Рисовали два товарища: выставка Бенькова и Фешина воссоединила друзей


Где нашему художнику лучше — на Западе или на Востоке? Ответу на этот вопрос посвящена выставка «Место под солнцем. Беньков/Фешин», открывшаяся в Музее русского импрессионизма и объединившая работы двух мастеров первой половины XX века. Их судьбы рифмуются: уроженцы Казани, однокашники и близкие друзья, они в 1920-е годы были вынуждены эмигрировать. Но в истории искусства их роли не равноценны. Николай Фешин — один из самых дорогих в мире российских живописцев, Павел Беньков — тоже кумир, но только в Узбекистане. На родине же оба малоизвестны. Экспозиция призвана устранить эту несправедливость.
Около полусотни работ Фешина и Бенькова (примерно поровну) разместились на нулевом этаже музея. Что ценно, кураторам удалось собрать произведения разных периодов, так что эволюцию обоих авторов проследить можно. Есть здесь и знаковые вещи: «Портрет гравера Уильяма Дж. Уотта» Николая Фешина, с которого началась его американская слава, и «Крытый базар в Бухаре» Павла Бенькова — одна из первых и самых ярких его работ, созданных в Средней Азии.

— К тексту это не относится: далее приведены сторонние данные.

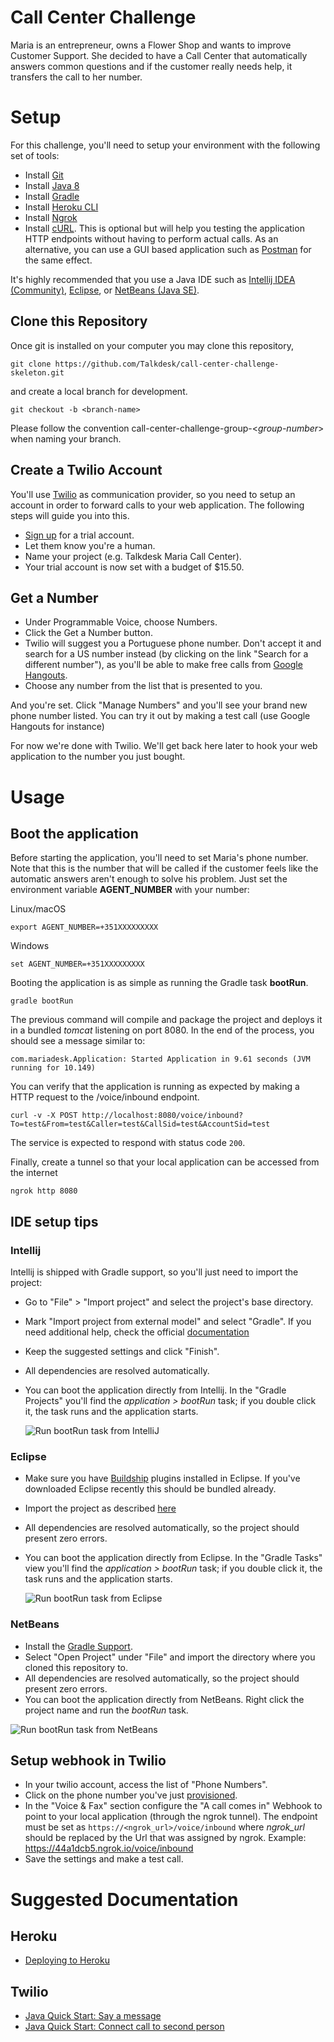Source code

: # Call Center Challenge
Maria is an entrepreneur, owns a Flower Shop and wants to improve Customer Support. She decided to have a Call Center that automatically answers common questions and if the customer really needs help, it transfers the call to her number.

# Setup
For this challenge, you'll need to setup your environment with the following set of tools:
- Install [Git](https://git-scm.com/downloads)
- Install [Java 8](http://www.oracle.com/technetwork/pt/java/javase/downloads/jdk8-downloads-2133151.html)
- Install [Gradle](https://gradle.org/install/)
- Install [Heroku CLI](https://devcenter.heroku.com/articles/heroku-cli)
- Install [Ngrok](https://ngrok.com/)
- Install [cURL](https://curl.haxx.se/download.html). This is optional but will help you testing the application HTTP endpoints without having to perform actual calls. As an alternative, you can use a GUI based application such as [Postman](https://www.getpostman.com/) for the same effect.

It's highly recommended that you use a Java IDE such as [Intellij IDEA (Community)](https://www.jetbrains.com/idea/download/), [Eclipse](http://www.eclipse.org/downloads/packages/eclipse-ide-java-developers/oxygen2), or [NetBeans (Java SE)](https://netbeans.org/downloads/).

## Clone this Repository
Once git is installed on your computer you may clone this repository,

    git clone https://github.com/Talkdesk/call-center-challenge-skeleton.git

and create a local branch for development.

    git checkout -b <branch-name>

Please follow the convention call-center-challenge-group-&lt;*group-number*&gt; when naming your branch.

## Create a Twilio Account
You'll use [Twilio](https://www.twilio.com/) as communication provider, so you need to setup an account in order
to forward calls to your web application. The following steps will guide you into this.

- [Sign up](https://www.twilio.com/try-twilio) for a trial account.
- Let them know you're a human.
- Name your project (e.g. Talkdesk Maria Call Center).
- Your trial account is now set with a budget of $15.50.

## Get a Number
- Under Programmable Voice, choose Numbers.
- Click the Get a Number button.
- Twilio will suggest you a Portuguese phone number. Don't accept it and search for a US number instead (by clicking on the link "Search for a different number"), as you'll be able to make free calls from [Google Hangouts](https://hangouts.google.com/).
- Choose any number from the list that is presented to you.

And you're set. Click "Manage Numbers" and you'll see your brand new phone number listed. You can try it out by making a test call (use Google Hangouts for instance)

For now we're done with Twilio. We'll get back here later to hook your web application to the number you just bought.

# Usage
## Boot the application
Before starting the application, you'll need to set Maria's phone number. Note that this is the number that will be called if the customer feels like the automatic answers aren't enough to solve his problem. Just set the environment variable **AGENT_NUMBER** with your number:  

Linux/macOS

    export AGENT_NUMBER=+351XXXXXXXXX

Windows

    set AGENT_NUMBER=+351XXXXXXXXX

Booting the application is as simple as running the Gradle task **bootRun**.

    gradle bootRun

The previous command will compile and package the project and deploys it in a bundled *tomcat* listening on port 8080. In the end of the process, you should see a message similar to:

    com.mariadesk.Application: Started Application in 9.61 seconds (JVM running for 10.149)

You can verify that the application is running as expected by making a HTTP request to the /voice/inbound endpoint.

    curl -v -X POST http://localhost:8080/voice/inbound?To=test&From=test&Caller=test&CallSid=test&AccountSid=test

The service is expected to respond with status code `200`.

Finally, create a tunnel so that your local application can be accessed from the internet

    ngrok http 8080

## IDE setup tips
### Intellij
Intellij is shipped with Gradle support, so you'll just need to import the project:
- Go to "File" > "Import project" and select the project's base directory.
- Mark "Import project from external model" and select "Gradle". If you need additional help, check the official [documentation](https://www.jetbrains.com/help/idea/gradle.html#gradle_import)
- Keep the suggested settings and click "Finish".
- All dependencies are resolved automatically.
- You can boot the application directly from Intellij. In the "Gradle Projects" you'll find the *application > bootRun* task; if you double click it, the task runs and the application starts.

  ![Run bootRun task from IntelliJ](docs/images/run_gradle_task_in_intellij.png)

### Eclipse
- Make sure you have [Buildship](http://www.vogella.com/tutorials/EclipseGradle/article.html#install-eclipse-gradle-buildship-tooling) plugins installed in Eclipse. If you've downloaded Eclipse recently this should be bundled already.
- Import the project as described [here](http://www.vogella.com/tutorials/EclipseGradle/article.html#import-an-existing-gradle-project)
- All dependencies are resolved automatically, so the project should present zero errors.
- You can boot the application directly from Eclipse. In the "Gradle Tasks" view you'll find the *application > bootRun* task; if you double click it, the task runs and the application starts.

  ![Run bootRun task from Eclipse](docs/images/run_gradle_task_in_eclipse.png)

### NetBeans
- Install the [Gradle Support](http://plugins.netbeans.org/plugin/44510/gradle-support).
- Select "Open Project" under "File" and import the directory where you cloned this repository to.
- All dependencies are resolved automatically, so the project should present zero errors.
- You can boot the application directly from NetBeans. Right click the project name and run the *bootRun* task.

![Run bootRun task from NetBeans](docs/images/run_gradle_task_in_netbeans.png)

## Setup webhook in Twilio
- In your twilio account, access the list of "Phone Numbers".
- Click on the phone number you've just [provisioned](#get-a-number).
- In the "Voice & Fax" section configure the "A call comes in" Webhook to point to your local application (through the ngrok tunnel). The endpoint must be set as `https://<ngrok_url>/voice/inbound` where *ngrok_url* should be replaced by the Url that was assigned by ngrok.
      Example: https://44a1dcb5.ngrok.io/voice/inbound
- Save the settings and make a test call.

# Suggested Documentation
## Heroku
- [Deploying to Heroku](heroku.md)

## Twilio
- [Java Quick Start: Say a message](https://www.twilio.com/docs/quickstart/java/twiml/say-response#before-you-start)
- [Java Quick Start: Connect call to second person](https://www.twilio.com/docs/quickstart/java/twiml/connect-call-to-second-person)
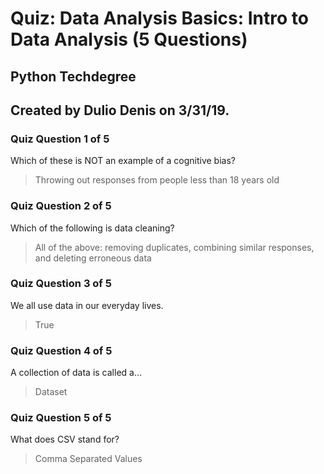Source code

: # Quiz: Data Analysis Basics: Intro to Data Analysis (5 Questions)
## Python Techdegree
## Created by Dulio Denis on 3/31/19.

### Quiz Question 1 of 5
Which of these is NOT an example of a cognitive bias?
> Throwing out responses from people less than 18 years old

### Quiz Question 2 of 5
Which of the following is data cleaning?
> All of the above: removing duplicates, combining similar responses, and deleting erroneous data

### Quiz Question 3 of 5
We all use data in our everyday lives.
> True

### Quiz Question 4 of 5
A collection of data is called a...
> Dataset

### Quiz Question 5 of 5
What does CSV stand for?
> Comma Separated Values
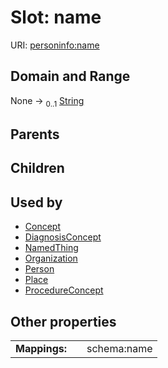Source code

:
# Slot: name




URI: [personinfo:name](https://w3id.org/linkml/examples/personinfo/name)


## Domain and Range

None &#8594;  <sub>0..1</sub> [String](types/String.md)

## Parents


## Children


## Used by

 * [Concept](Concept.md)
 * [DiagnosisConcept](DiagnosisConcept.md)
 * [NamedThing](NamedThing.md)
 * [Organization](Organization.md)
 * [Person](Person.md)
 * [Place](Place.md)
 * [ProcedureConcept](ProcedureConcept.md)

## Other properties

|  |  |  |
| --- | --- | --- |
| **Mappings:** | | schema:name |

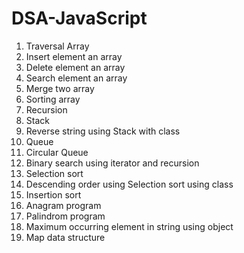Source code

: # DSA-JavaScript

1. Traversal Array
2. Insert element an array
3. Delete element an array
4. Search element an array
5. Merge two array
6. Sorting array
7. Recursion
8. Stack
9. Reverse string using Stack with class
10. Queue
11. Circular Queue
12. Binary search using iterator and recursion
13. Selection sort
14. Descending order using Selection sort using class
15. Insertion sort
16. Anagram program
17. Palindrom program
18. Maximum occurring element in string using object
19. Map data structure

Но все же о полноценной ретроспективе говорить не приходится, особенно в отношении Фешина: не хватает крупноформатных полотен, нет главных музейных шедевров и аукционных хитов вроде «Портрета Надежды Сапожниковой», проданного полтора года назад за £3,65 млн. Впрочем, чему удивляться? Большинство работ художника — в американских частных коллекциях, а их рыночная стоимость (сотни тысяч, а то и миллионы долларов) делает цену транспортировки и страховки неподъемной.
Собрать произведения Павла Бенькова было, видимо, проще — выборка здесь представительнее: прекрасное лирическое полотно русского периода «На веранде», полные восточного колорита «Хауз с водоносами (Ляби-хауз)» и «Возвращение с базара», третьяковская «Девочка-хивинка»… Объединяет большинство мизансцен Бенькова жаркое южное солнце, заливающее улицы, крыши домов, деревья. И в этом — ключевое отличие от Фешина, у которого свет очень редко фигурирует как самостоятельный мотив.
Ему интереснее игра цвета, превращающая повседневный образ в звучный, почти абстрактный визуальный «аккорд». Вместо колоритной реальности Бенькова у Фешина царство самодостаточной художественной фантазии, для которой модель или интерьер — лишь исходный импульс. На его картинах любуешься не человеком как таковым, а причудливой пляской экспрессивных штрихов, контрастами фактуры поверхности — шершавой или идеально гладкой, мерцанием оттенков.
Картины Фешина — главная ценность выставки. Не только коммерческая, но и художественная. В этом плане вердикт истории справедлив. И тот факт, что именно Фешин, а не Беньков, оказался в эпицентре арт-индустрии, не стоит трактовать как первопричину мирового успеха. Напротив, утвердиться в остроконкурентной среде куда сложнее, чем в местах, где профессиональный живописец — само по себе диковинка.
У Фешина сюжет неважен. Сама его манера настолько индивидуальна и узнаваема, что любой образ преображается — будь то индейцы Нью-Мехико, заснеженный русский лес, калифорнийские виды или обычные цветы в вазе. Это, по-видимому, и ценили западные коллекционеры, обеспечив ему прижизненную славу.
Хотя и у Бенькова всё сложилось удачно. В течение двух десятилетий интенсивно работая и преподавая в Самарканде, он стал одним из основателей живописной школы Узбекистана. В этой счастливой истории двух друзей не хватало только финального хеппи-энда — встречи годы спустя. Теперь она состоялась, пусть и метафорически.